For those who always have room for another cookbook in their collection, this one has several appealing themes.

Think Kentucky, back roads, restaurants, and recipes.  Now, how could you possibly go wrong with a combination like that?
Filled with colorful pictures of tempting dishes and recipes to create them, as well as photos of the places where they are created, Kentucky Back Road Restaurant Recipes: A Cookbook and Restaurant Guide” even features The Twin, a local walk-up restaurant.
If you’ve ever wondered what goes into the cake used in The Twin’s famous hot fudge cake, you can find the recipe in this book.

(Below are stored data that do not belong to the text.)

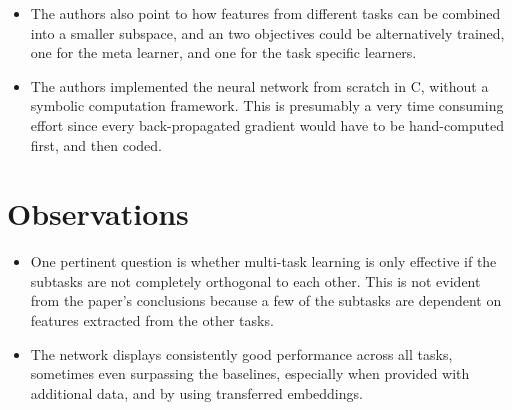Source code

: \documentclass[12pt]{article}
\begin{document}
\begin{itemize}
    \item The authors also point to how features from different tasks can be combined into a smaller subspace, and an two objectives could be alternatively trained, one for the meta learner, and one for the task specific learners.
    \item The authors implemented the neural network from scratch in C, without a symbolic computation framework. This is presumably a very time consuming effort since every back-propagated gradient would have to be hand-computed first, and then coded.         
  \end{itemize}

\section{Observations}
  \begin{itemize}
    \item One pertinent question is whether multi-task learning is only effective if the subtasks are not completely orthogonal to each other. This is not evident from the paper's conclusions because a few of the subtasks are dependent on features extracted from the other tasks.
    \item The network displays consistently good performance across all tasks, sometimes even surpassing the baselines, especially when provided with additional data, and by using transferred embeddings.
  \end{itemize}
\end{document}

Anita Musgrove, the book’s author, writes in the preface, “I like traveling back roads with no particular place to be and no certain time to be there.”
In the process of exploring, she has put together a book that is part travel guide, part restaurant directory and part cookbook.
Each eatery is described briefly, and most are accompanied by a recipe and photo.
Some of the recipes are “restaurant recipes,” which means they are proportioned to feed a crowd.  One of those is Sharon’s cabbage rolls, which uses three large heads of cabbage, five pounds of ground beef and a pound of sausage, among other things.
Tucked between the descriptions of inviting spots to eat are descriptions of a few nearby attractions that are not food-related, making the book a handy day-trip planning tool.
The variety of places included in the book is enough to make it interesting, with names like Coon Dog Inn Restaurant located in Fredonia, Kentucky.
There’s a page devoted to the Jefferson Davis Memorial, as well as a Jefferson Davis pie.
Not only are there fancier restaurants featured from the cities of Lexington and Louisville, but there are unassuming family restaurants in small towns that have been in business for years.
I would like to have seen a map included in the book with the featured restaurants marked on it.  I’m sure they wouldn’t be hard to look up, but a map would have been handy.
In the guide, the state is divided into four regions for culinary exploration.  Locals might never have heard of many of the ones in the far-western part of the state, but there are some familiar names, including the Paddy Wagon in Richmond, R.T’s, Hangers, The Red River Rockhouse in Campton and Kathy’s Country Kitchen in Clay City.
For the person who likes to find interesting new places to eat or new recipes to try, this book would make a great Christmas gift.